(Beginning of SOURCE INFORMATION)

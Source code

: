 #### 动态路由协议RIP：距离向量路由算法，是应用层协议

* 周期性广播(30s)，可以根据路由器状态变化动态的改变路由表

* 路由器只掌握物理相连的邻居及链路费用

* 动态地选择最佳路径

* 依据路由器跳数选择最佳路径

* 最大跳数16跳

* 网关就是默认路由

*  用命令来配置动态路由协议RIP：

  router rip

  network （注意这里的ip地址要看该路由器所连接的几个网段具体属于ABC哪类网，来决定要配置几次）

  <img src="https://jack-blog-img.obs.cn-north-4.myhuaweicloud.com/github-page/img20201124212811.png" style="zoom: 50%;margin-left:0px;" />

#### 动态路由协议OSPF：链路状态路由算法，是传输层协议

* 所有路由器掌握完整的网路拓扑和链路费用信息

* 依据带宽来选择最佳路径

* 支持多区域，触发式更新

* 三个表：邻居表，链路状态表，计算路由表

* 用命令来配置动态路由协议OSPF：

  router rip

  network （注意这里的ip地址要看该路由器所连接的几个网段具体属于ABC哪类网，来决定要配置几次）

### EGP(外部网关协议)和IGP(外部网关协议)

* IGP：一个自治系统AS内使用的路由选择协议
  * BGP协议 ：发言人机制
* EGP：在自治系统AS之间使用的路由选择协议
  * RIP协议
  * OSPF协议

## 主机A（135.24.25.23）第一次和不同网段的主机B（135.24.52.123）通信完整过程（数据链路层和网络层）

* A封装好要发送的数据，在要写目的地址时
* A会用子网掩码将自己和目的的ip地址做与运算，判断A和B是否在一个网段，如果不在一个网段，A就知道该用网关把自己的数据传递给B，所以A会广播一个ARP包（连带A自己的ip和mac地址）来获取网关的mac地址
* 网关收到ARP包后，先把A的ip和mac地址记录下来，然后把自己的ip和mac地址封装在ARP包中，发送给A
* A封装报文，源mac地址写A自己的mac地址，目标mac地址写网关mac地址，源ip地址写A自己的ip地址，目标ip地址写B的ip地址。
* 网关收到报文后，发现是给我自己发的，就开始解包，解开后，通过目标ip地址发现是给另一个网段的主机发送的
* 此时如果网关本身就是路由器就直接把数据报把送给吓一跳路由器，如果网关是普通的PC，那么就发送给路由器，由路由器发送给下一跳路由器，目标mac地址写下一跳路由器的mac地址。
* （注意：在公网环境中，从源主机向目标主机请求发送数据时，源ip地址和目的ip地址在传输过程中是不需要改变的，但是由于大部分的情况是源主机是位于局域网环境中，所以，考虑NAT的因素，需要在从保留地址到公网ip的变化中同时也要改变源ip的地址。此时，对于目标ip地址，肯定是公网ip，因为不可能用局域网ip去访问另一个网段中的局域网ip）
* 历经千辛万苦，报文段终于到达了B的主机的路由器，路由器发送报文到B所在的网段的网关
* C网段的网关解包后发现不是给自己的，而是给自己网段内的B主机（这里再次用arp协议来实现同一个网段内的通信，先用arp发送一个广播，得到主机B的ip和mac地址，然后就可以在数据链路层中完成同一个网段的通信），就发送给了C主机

(End of SOURCE INFORMATION)

→ DIRECTIONS
Please quote the data above in full, with no line missing.

→ RESULT BELOW
Source code

: #### 动态路由协议RIP：距离向量路由算法，是应用层协议

* 周期性广播(30s)，可以根据路由器状态变化动态的改变路由表

* 路由器只掌握物理相连的邻居及链路费用

* 动态地选择最佳路径

* 依据路由器跳数选择最佳路径

* 最大跳数16跳

* 网关就是默认路由

*  用命令来配置动态路由协议RIP：

  router rip

  network （注意这里的ip地址要看该路由器所连接的几个网段具体属于ABC哪类网，来决定要配置几次）

  <img src="https://jack-blog-img.obs.cn-north-4.myhuaweicloud.com/github-page/img20201124212811.png" style="zoom: 50%;margin-left:0px;" />

#### 动态路由协议OSPF：链路状态路由算法，是传输层协议

* 所有路由器掌握完整的网路拓扑和链路费用信息

* 依据带宽来选择最佳路径

* 支持多区域，触发式更新

* 三个表：邻居表，链路状态表，计算路由表

* 用命令来配置动态路由协议OSPF：

  router rip

  network （注意这里的ip地址要看该路由器所连接的几个网段具体属于ABC哪类网，来决定要配置几次）

### EGP(外部网关协议)和IGP(外部网关协议)

* IGP：一个自治系统AS内使用的路由选择协议
  * BGP协议 ：发言人机制
* EGP：在自治系统AS之间使用的路由选择协议
  * RIP协议
  * OSPF协议

## 主机A（135.24.25.23）第一次和不同网段的主机B（135.24.52.123）通信完整过程（数据链路层和网络层）

* A封装好要发送的数据，在要写目的地址时
* A会用子网掩码将自己和目的的ip地址做与运算，判断A和B是否在一个网段，如果不在一个网段，A就知道该用网关把自己的数据传递给B，所以A会广播一个ARP包（连带A自己的ip和mac地址）来获取网关的mac地址
* 网关收到ARP包后，先把A的ip和mac地址记录下来，然后把自己的ip和mac地址封装在ARP包中，发送给A
* A封装报文，源mac地址写A自己的mac地址，目标mac地址写网关mac地址，源ip地址写A自己的ip地址，目标ip地址写B的ip地址。
* 网关收到报文后，发现是给我自己发的，就开始解包，解开后，通过目标ip地址发现是给另一个网段的主机发送的
* 此时如果网关本身就是路由器就直接把数据报把送给吓一跳路由器，如果网关是普通的PC，那么就发送给路由器，由路由器发送给下一跳路由器，目标mac地址写下一跳路由器的mac地址。
* （注意：在公网环境中，从源主机向目标主机请求发送数据时，源ip地址和目的ip地址在传输过程中是不需要改变的，但是由于大部分的情况是源主机是位于局域网环境中，所以，考虑NAT的因素，需要在从保留地址到公网ip的变化中同时也要改变源ip的地址。此时，对于目标ip地址，肯定是公网ip，因为不可能用局域网ip去访问另一个网段中的局域网ip）
* 历经千辛万苦，报文段终于到达了B的主机的路由器，路由器发送报文到B所在的网段的网关
* C网段的网关解包后发现不是给自己的，而是给自己网段内的B主机（这里再次用arp协议来实现同一个网段内的通信，先用arp发送一个广播，得到主机B的ip和mac地址，然后就可以在数据链路层中完成同一个网段的通信），就发送给了C主机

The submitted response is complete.